Talked about this a bit more with @sgillies -- we're still not sure just yet how to make this feature meaningful to users. Closing for now; if people wind up needing the feature we can reopen.

sgillies · 2015-08-25T22:47:37Z

Just about to write the same thing. Intention is to make use of the batch geocode endpoint where it makes sense, but not surface it specifically in the Python client.

perrygeo · 2015-12-24T15:05:53Z

@sbma44 @sgillies I'd like to clarify the decisions on batch geocoding and maybe revisit this now that the SDK and the CLI are a bit further along.

If I understand correctly, the advantage of using the batch geocoding at the API level is you can get many more geocodes per request. This would be more desirable than making many concurrent requests as you wouldn't hit the rate limit as quickly, right?

In the SDK:
Using the mapbox.places-permanent dataset and a ;-delimited query string, an sdk user can effectively do this already.

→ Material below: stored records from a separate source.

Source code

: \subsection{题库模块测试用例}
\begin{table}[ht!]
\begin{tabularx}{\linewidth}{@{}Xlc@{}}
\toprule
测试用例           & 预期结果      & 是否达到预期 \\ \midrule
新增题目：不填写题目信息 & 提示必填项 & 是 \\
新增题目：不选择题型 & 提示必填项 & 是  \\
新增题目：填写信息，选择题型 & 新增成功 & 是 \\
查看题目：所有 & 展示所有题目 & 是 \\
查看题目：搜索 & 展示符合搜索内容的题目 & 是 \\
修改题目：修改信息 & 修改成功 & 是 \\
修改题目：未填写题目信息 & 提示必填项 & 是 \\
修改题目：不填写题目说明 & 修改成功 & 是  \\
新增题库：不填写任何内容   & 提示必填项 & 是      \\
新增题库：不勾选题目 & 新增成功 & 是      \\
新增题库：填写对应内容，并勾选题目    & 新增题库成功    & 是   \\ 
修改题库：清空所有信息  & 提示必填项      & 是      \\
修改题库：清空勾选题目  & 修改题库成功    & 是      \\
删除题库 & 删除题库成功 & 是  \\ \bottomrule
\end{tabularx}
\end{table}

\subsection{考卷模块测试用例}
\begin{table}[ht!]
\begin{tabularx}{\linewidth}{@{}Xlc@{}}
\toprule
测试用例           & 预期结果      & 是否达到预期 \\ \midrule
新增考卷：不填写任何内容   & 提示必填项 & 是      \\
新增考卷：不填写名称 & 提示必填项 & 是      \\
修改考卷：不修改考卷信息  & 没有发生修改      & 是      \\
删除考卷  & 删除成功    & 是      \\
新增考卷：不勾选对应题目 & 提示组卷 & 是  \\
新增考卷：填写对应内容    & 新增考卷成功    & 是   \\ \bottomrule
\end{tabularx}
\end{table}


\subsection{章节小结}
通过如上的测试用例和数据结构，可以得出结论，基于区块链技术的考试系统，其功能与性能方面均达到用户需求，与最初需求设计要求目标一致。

I wonder if we can make this explicit by allowing a list of queries if they are using the permanent dataset. Also, because the batch mode returns an array, we'd need to figure out how to expose it through the .geojson method.

In the CLI:
We don't have any way to specify the dataset at the CLI (mapbox/mapbox-cli-py#40). Once we do, batching should be possible by multiple args.

I'm still not entirely clear the best way to do this but batch geocoding is going to come up eventually and right now we don't have a good story for achieving that at the sdk or at the cli level. I'd like to at least clarify and document some suggested approaches.

sbma44 · 2015-12-24T15:50:43Z

If I understand correctly, the advantage of using the batch geocoding at the API level is you can get many more geocodes per request. This would be more desirable than making many concurrent requests as you wouldn't hit the rate limit as quickly, right?

No, the rate limit is per-query, not per request. You don't get anything for free here. The advantages of batch are:

avoiding HTTP overhead
the potential for us to parallelize on the server-side to improve performance (we do not currently do this in a meaningful way)
it's appealing to users seeking high throughput who are most comfortable writing blocking code (even though it doesn't actually buy them much)

I dislike batch because

if one query fails the entire request 500s
the semicolon delimiting seems to trip up a lot of people
requests are pretty much uncacheable

We have a few recent features (e.g. country filtering) that will probably be landing in a PR here soon, and adding batch then might make sense. But I think the bigger advantage, by far, would be building in systems for adaptive ratelimiting and parallelized requests, rather than focusing on the batch query mode itself. I have example code that does this but am very sure it could benefit from a less hacky python dev's eyes :P (also, from a non-beta dependency -- that gevent==1.1b5 weirds me out a little).

perrygeo · 2015-12-24T17:32:17Z

No, the rate limit is per-query, not per request.

We should clarify that in the docs. The batch docs say "Up to 50 queries may be included in a single batch geocoding request" and the rate limits are specified in requests per minute.

dislike batch because...

All good reasons not to go that route, though the SDK could potentially hide the semicolon delimiting.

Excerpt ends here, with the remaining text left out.